**What the exercise asks**
Copy each record exactly, word for word.

**The data**
========================================
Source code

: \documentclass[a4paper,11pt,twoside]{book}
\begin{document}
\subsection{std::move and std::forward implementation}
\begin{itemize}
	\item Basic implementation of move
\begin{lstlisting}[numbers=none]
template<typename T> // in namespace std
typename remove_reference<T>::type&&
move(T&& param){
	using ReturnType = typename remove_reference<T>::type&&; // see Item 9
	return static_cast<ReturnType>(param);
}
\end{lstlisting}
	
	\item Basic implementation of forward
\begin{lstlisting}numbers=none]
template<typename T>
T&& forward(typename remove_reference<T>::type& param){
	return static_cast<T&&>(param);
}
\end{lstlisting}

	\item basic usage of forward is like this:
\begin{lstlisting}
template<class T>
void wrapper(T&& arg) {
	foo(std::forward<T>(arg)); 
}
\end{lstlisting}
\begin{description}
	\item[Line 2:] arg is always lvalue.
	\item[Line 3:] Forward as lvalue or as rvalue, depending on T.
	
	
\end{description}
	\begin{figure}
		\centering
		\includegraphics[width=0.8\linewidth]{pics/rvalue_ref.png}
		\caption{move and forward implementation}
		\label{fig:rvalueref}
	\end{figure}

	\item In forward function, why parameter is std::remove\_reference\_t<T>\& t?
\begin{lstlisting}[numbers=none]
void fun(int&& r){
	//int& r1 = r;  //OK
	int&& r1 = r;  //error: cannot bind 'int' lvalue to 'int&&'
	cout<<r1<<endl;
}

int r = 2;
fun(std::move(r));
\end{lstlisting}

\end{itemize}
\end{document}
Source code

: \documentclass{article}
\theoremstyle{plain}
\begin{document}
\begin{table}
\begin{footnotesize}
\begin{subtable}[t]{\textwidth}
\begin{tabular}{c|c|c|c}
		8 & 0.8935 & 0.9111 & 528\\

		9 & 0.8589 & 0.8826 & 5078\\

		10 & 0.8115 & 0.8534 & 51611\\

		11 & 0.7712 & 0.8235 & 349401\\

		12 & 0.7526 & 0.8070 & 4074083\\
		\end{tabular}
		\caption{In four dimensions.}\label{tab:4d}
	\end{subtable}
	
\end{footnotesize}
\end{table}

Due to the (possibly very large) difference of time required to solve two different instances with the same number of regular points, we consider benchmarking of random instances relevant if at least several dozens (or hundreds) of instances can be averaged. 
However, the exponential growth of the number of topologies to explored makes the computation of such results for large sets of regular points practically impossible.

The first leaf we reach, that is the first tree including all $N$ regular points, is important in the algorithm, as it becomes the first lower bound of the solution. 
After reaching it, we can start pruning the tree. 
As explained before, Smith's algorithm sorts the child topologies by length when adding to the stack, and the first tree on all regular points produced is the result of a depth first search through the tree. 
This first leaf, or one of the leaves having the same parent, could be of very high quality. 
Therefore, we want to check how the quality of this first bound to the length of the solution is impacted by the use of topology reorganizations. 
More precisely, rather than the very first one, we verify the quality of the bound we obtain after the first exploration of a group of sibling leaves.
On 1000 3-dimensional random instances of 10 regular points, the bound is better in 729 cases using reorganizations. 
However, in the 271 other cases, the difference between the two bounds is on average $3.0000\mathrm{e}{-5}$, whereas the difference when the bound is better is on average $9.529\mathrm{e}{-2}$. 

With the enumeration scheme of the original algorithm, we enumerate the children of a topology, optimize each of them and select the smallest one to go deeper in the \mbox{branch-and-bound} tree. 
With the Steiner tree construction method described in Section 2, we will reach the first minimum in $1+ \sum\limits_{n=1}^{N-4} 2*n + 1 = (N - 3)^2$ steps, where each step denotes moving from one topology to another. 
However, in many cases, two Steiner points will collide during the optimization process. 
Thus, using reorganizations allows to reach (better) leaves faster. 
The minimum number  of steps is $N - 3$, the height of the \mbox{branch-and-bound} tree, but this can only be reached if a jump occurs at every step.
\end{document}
========================================
**Result**
Source code

: \documentclass[a4paper,11pt,twoside]{book}
\begin{document}
\subsection{std::move and std::forward implementation}
\begin{itemize}
	\item Basic implementation of move
\begin{lstlisting}[numbers=none]
template<typename T> // in namespace std
typename remove_reference<T>::type&&
move(T&& param){
	using ReturnType = typename remove_reference<T>::type&&; // see Item 9
	return static_cast<ReturnType>(param);
}
\end{lstlisting}
	
	\item Basic implementation of forward
\begin{lstlisting}numbers=none]
template<typename T>
T&& forward(typename remove_reference<T>::type& param){
	return static_cast<T&&>(param);
}
\end{lstlisting}

	\item basic usage of forward is like this:
\begin{lstlisting}
template<class T>
void wrapper(T&& arg) {
	foo(std::forward<T>(arg)); 
}
\end{lstlisting}
\begin{description}
	\item[Line 2:] arg is always lvalue.
	\item[Line 3:] Forward as lvalue or as rvalue, depending on T.
	
	
\end{description}
	\begin{figure}
		\centering
		\includegraphics[width=0.8\linewidth]{pics/rvalue_ref.png}
		\caption{move and forward implementation}
		\label{fig:rvalueref}
	\end{figure}

	\item In forward function, why parameter is std::remove\_reference\_t<T>\& t?
\begin{lstlisting}[numbers=none]
void fun(int&& r){
	//int& r1 = r;  //OK
	int&& r1 = r;  //error: cannot bind 'int' lvalue to 'int&&'
	cout<<r1<<endl;
}

int r = 2;
fun(std::move(r));
\end{lstlisting}

\end{itemize}
\end{document}
Source code

: \documentclass{article}
\theoremstyle{plain}
\begin{document}
\begin{table}
\begin{footnotesize}
\begin{subtable}[t]{\textwidth}
\begin{tabular}{c|c|c|c}
		8 & 0.8935 & 0.9111 & 528\\

		9 & 0.8589 & 0.8826 & 5078\\

		10 & 0.8115 & 0.8534 & 51611\\

		11 & 0.7712 & 0.8235 & 349401\\

		12 & 0.7526 & 0.8070 & 4074083\\
		\end{tabular}
		\caption{In four dimensions.}\label{tab:4d}
	\end{subtable}
	
\end{footnotesize}
\end{table}

Due to the (possibly very large) difference of time required to solve two different instances with the same number of regular points, we consider benchmarking of random instances relevant if at least several dozens (or hundreds) of instances can be averaged. 
However, the exponential growth of the number of topologies to explored makes the computation of such results for large sets of regular points practically impossible.

The first leaf we reach, that is the first tree including all $N$ regular points, is important in the algorithm, as it becomes the first lower bound of the solution. 
After reaching it, we can start pruning the tree. 
As explained before, Smith's algorithm sorts the child topologies by length when adding to the stack, and the first tree on all regular points produced is the result of a depth first search through the tree. 
This first leaf, or one of the leaves having the same parent, could be of very high quality. 
Therefore, we want to check how the quality of this first bound to the length of the solution is impacted by the use of topology reorganizations. 
More precisely, rather than the very first one, we verify the quality of the bound we obtain after the first exploration of a group of sibling leaves.
On 1000 3-dimensional random instances of 10 regular points, the bound is better in 729 cases using reorganizations. 
However, in the 271 other cases, the difference between the two bounds is on average $3.0000\mathrm{e}{-5}$, whereas the difference when the bound is better is on average $9.529\mathrm{e}{-2}$. 

With the enumeration scheme of the original algorithm, we enumerate the children of a topology, optimize each of them and select the smallest one to go deeper in the \mbox{branch-and-bound} tree. 
With the Steiner tree construction method described in Section 2, we will reach the first minimum in $1+ \sum\limits_{n=1}^{N-4} 2*n + 1 = (N - 3)^2$ steps, where each step denotes moving from one topology to another. 
However, in many cases, two Steiner points will collide during the optimization process. 
Thus, using reorganizations allows to reach (better) leaves faster. 
The minimum number  of steps is $N - 3$, the height of the \mbox{branch-and-bound} tree, but this can only be reached if a jump occurs at every step.
\end{document}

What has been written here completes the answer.